このリストを書く前まで、そのことへの認識を忘れることが何度となくあった。私にとっては、白人特権は捉えどころのない、はかないテーマとなっていたのだ。それを避けるための重圧は大きく、それに立ち向かうためには、能力主義社会であるという神話をあきらめざるを得ないのである。以上のことが真実なら、この国はそれほど自由な国ではないということになる。例えば、自身の人生は自分で切り開くことではなく、ある人たちにとっては、彼らの持つ徳を介さずに切り開くことが多くなるということである。

この目に見えないリュックサックの中身を出してみることで、かつて当然だと思っていた日常体験の条件をリストにしてみた。これらの必要条件が効果を与えている人に対して悪く思うこともしなかった。しかし、この条件の中には、社会のすべての人にそうあって欲しいと思われるものも、また、無知、無関心、思い上がり、破壊的になる許可を与えることもあるので、もっと細かく区別された分類が必要だと思う。

私は白人として受け継がれた推測の傾向と白人特権の基盤に流れるある種の様式が見えるようになった。

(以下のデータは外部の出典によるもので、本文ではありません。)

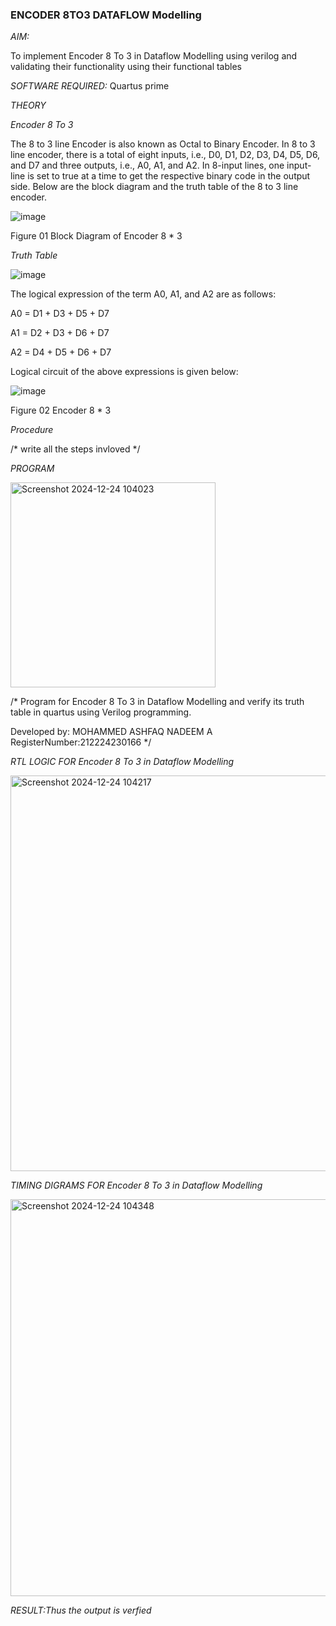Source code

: ### ENCODER 8TO3 DATAFLOW Modelling

*AIM:*

To implement  Encoder 8 To 3 in Dataflow Modelling using verilog and validating their functionality using their functional tables

*SOFTWARE REQUIRED:* Quartus prime

*THEORY*

*Encoder 8 To 3*

The 8 to 3 line Encoder is also known as Octal to Binary Encoder. In 8 to 3 line encoder, there is a total of eight inputs, i.e., D0, D1, D2, D3, D4, D5, D6, and D7 and three outputs, i.e., A0, A1, and A2. In 8-input lines, one input-line is set to true at a time to get the respective binary code in the output side. Below are the block diagram and the truth table of the 8 to 3 line encoder.

![image](https://github.com/naavaneetha/ENCODER8TO3DATAFLOW/assets/154305477/0bc242c1-eb9e-4c47-afe5-30428470efc3)

Figure 01  Block Diagram of Encoder 8 * 3

*Truth Table*

![image](https://github.com/naavaneetha/ENCODER8TO3DATAFLOW/assets/154305477/35496b14-ae6e-4cd1-9abd-d6736b576575)

The logical expression of the term A0, A1, and A2 are as follows:

A0 = D1 + D3 + D5 + D7

A1 = D2 + D3 + D6 + D7

A2 = D4 + D5 + D6 + D7

Logical circuit of the above expressions is given below:

![image](https://github.com/naavaneetha/ENCODER8TO3DATAFLOW/assets/154305477/95acaee6-c873-4c75-89eb-ef09fb158053)

Figure 02  Encoder 8 * 3

*Procedure*

/* write all the steps invloved */

*PROGRAM*

<img width="328" alt="Screenshot 2024-12-24 104023" src="https://github.com/user-attachments/assets/4d69bd8a-698e-4f1d-9778-099b771bda58" />

/* Program for Encoder 8 To 3 in Dataflow Modelling and verify its truth table in quartus using Verilog programming. 

Developed by: MOHAMMED ASHFAQ NADEEM A
RegisterNumber:212224230166
*/

*RTL LOGIC FOR Encoder 8 To 3 in Dataflow Modelling*

<img width="633" alt="Screenshot 2024-12-24 104217" src="https://github.com/user-attachments/assets/750eaf2f-0ce0-4bac-ab2c-a2f0226ddeb4" />

*TIMING DIGRAMS FOR Encoder 8 To 3 in Dataflow Modelling*

<img width="635" alt="Screenshot 2024-12-24 104348" src="https://github.com/user-attachments/assets/f4621808-62b0-4d73-8fde-f90315521549" />

*RESULT:Thus the output is verfied*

一つの中心になる文化的な縄張りがあったのだ。それは、私の番であったし、私はその縄張りを支配できる者の一人であった。私の肌の色は、選んだ方がいいと教育されてきたどんな動きに対しても財産なのだ。主要な場所にいるという帰属意識を持って、社会制度を自分自身のために扱えるように考えられた。優位な文化の外にある物事を自由に見くびったり、怖がったり、無視したり、また気に留めないこともできた。主要な文化の中にいて、その文化を自由に批判することもできた。

私の人種集団が自信を持ち、快適にそして無関心でいればいるほど、別な人種集団は、自信を失い、快適さを失い、疎外感を感じていたのだ。私の白さは、さまざまな種の敵意、苦痛、暴力などから自分を守ってくれた。同時に、有色人種の人たちにそれらのことが降りかかってくることを微妙に教えられていた。

そういうわけで、特権という言葉は今、私には誤解を与えるような言葉に見える。特権とは、労して得られたか、生まれや運によって手に入った恵まれた状態だと思われることが普通である。しかし、私が説明した条件の中には、制度的に権限を与えすぎるものもある。そのような特権は単に、人種や性によって支配をもたらすだけなのだ。

もたらされた強さ、労なくして得られた権力

それでは、もたらされた強さと労なくして得られた権力を制度的に区別したいと思う。労なくして得られた特権は強さに見えても、実は、逃げたり、支配したりするための許可なのである。でも、そのリストのすべての特権が、必ずしも他人を傷つけるということではない。近隣の人にやさしくされたり、法廷で人種がゆえに不利にならなかったりするのは、社会の規範になるべきだ。他にも、自分より権力のない人たちを無視するような特権は、特権を持っている人も無視されたグループの人たちの人間性をもいやしめる。

最初に、頑張れば広げられる積極的な有利さと、捨てなければ現在の階級制度を強化してしまう否定的な有利さを認めることから始める。例えば、アメリカの先住民が言うように、人間の輪の中に帰属するという感情は、少ない人数のグループだけの特権になるべきではない。理想的に言えば、それは労なくして得られた権利だ。現在、その特権をもっている人たちは少ないので、その人たちにとっては、労せずに得られた利点である。この記事は、私が最初に言っていたアメリカで人間としての必要な権力が労なくして得られた利点ともたらされた支配だということを認める過程で出た結果である。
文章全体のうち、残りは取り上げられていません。